JOB: "A regular activity performed in exchange for payment, especially as one's trade, occupation, or profession. . . . A specific piece of work to be done for a set fee."
A work-for-hire does not mean that she did get to keep the original drawings. What it usually means is that the person does not own the copyright or the rights to publication. If she was paid very little then it may have been considered that selling the original artwork would be part of her recompense.
There doesn't seem to be any indication in any of the copyright issues surrounding the RWS deck that the copyright was owned by PCS.
Pixie trained in commercial art under Arthur Wesley Dow at the Pratt Institute. See Holly Voley's website at:
http://home.comcast.net/~pamela-c-smith/artworks.html
Since she only went through the first two initiations in the Outer Order of the GD, she would not yet have access to the GD teachings on the Tarot - which was only for those initiated into the Inner Order.
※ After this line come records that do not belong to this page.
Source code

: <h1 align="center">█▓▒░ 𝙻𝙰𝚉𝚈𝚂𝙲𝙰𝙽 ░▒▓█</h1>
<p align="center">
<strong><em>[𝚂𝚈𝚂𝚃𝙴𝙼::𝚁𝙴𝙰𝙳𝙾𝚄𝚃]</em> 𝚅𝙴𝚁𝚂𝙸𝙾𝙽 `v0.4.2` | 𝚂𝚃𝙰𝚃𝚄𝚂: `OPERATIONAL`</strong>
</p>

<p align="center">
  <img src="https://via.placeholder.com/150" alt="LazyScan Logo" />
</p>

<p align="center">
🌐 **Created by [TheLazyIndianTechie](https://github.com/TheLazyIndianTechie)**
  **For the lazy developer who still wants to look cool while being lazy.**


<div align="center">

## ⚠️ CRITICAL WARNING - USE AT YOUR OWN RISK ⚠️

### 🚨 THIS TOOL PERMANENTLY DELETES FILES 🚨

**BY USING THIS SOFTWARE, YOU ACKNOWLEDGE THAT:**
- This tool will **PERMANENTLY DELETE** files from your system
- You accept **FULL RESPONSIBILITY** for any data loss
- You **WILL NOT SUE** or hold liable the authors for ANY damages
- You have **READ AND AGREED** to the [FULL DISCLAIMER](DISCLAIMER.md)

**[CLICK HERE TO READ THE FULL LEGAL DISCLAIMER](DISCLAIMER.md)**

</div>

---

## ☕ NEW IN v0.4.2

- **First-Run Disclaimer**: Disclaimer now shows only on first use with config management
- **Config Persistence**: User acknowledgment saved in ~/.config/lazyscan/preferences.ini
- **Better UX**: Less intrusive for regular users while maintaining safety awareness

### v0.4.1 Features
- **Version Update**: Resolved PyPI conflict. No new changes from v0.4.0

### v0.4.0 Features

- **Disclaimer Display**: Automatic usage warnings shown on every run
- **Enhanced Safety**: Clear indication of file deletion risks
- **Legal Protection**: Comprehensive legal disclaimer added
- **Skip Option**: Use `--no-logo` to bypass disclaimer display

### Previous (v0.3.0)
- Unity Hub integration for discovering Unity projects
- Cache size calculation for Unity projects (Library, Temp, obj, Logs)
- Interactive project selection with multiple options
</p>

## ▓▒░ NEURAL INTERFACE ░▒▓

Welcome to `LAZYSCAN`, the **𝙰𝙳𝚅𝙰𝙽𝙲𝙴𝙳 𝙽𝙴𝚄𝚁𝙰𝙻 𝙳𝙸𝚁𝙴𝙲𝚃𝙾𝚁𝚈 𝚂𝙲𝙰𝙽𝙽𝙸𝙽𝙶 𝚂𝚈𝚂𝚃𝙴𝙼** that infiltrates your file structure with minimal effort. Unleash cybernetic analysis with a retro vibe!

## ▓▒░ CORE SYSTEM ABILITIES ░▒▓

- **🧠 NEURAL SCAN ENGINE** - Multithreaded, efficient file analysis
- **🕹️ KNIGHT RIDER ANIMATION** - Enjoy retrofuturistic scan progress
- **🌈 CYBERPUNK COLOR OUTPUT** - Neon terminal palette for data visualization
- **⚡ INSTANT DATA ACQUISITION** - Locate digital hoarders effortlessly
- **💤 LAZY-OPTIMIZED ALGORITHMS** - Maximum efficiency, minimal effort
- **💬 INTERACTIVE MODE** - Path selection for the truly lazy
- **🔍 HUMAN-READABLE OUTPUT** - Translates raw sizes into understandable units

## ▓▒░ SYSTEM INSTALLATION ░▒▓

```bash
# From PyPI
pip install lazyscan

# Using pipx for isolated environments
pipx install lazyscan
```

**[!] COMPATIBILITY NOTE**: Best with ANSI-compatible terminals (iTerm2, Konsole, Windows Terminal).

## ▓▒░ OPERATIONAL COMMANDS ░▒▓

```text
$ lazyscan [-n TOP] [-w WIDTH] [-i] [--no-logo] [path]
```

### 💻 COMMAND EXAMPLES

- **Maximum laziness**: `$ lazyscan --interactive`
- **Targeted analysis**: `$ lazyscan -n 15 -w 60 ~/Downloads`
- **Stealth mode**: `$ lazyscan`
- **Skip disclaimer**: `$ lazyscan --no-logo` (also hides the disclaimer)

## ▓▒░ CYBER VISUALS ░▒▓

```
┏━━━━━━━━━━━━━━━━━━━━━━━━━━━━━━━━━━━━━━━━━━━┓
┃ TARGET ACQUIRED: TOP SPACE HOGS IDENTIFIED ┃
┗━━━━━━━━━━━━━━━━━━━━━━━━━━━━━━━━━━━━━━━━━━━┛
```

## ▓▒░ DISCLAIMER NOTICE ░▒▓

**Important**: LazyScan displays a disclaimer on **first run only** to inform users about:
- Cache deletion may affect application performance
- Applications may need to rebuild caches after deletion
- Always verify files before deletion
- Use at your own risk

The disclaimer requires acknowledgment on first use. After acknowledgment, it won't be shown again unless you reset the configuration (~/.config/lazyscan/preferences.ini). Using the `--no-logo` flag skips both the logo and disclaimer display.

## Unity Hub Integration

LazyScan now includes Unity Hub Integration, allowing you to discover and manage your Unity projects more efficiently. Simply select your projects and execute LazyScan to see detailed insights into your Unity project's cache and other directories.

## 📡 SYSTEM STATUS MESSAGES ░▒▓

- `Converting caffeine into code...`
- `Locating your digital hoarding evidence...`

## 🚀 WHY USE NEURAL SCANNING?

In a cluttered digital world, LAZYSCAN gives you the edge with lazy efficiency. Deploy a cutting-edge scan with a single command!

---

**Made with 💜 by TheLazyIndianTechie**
There's no indication that she translated tarot works from the French and so her source of Tarot meanings would have been Mathers' 1888 booklet on the Tarot and the work of Waite as 'Grand Orient,' which would not seem especially conducive, by themselves, to the imagery found in this deck. Nor, does she appear to have been involved with the Masons (especially not as a Catholic who was not allowed to belong), and so where did all the Masonic imagery come from? Her biographer, Melinda Boyd Parsons, who curated a show of her art, found in her other works few, if any, instances of her adoption of "Rosicrucian religious symbols or colors" the way they can be found among other GD artists.
This is not to say that Pixie was not the artist of the deck - she clearly was, nor that she didn't add things above and beyond the materials and suggestions that Waite gave her - many of the Minors use motifs that are found in her other works.
As Yeats & Debussy both noted, she had an uncanny ability to know exactly what was in their minds when creating art illustrating their works. She used her highly evolved intuitive gift to collaborate in extraordinary ways with quite a few people. This, in itself, was an amazing ability.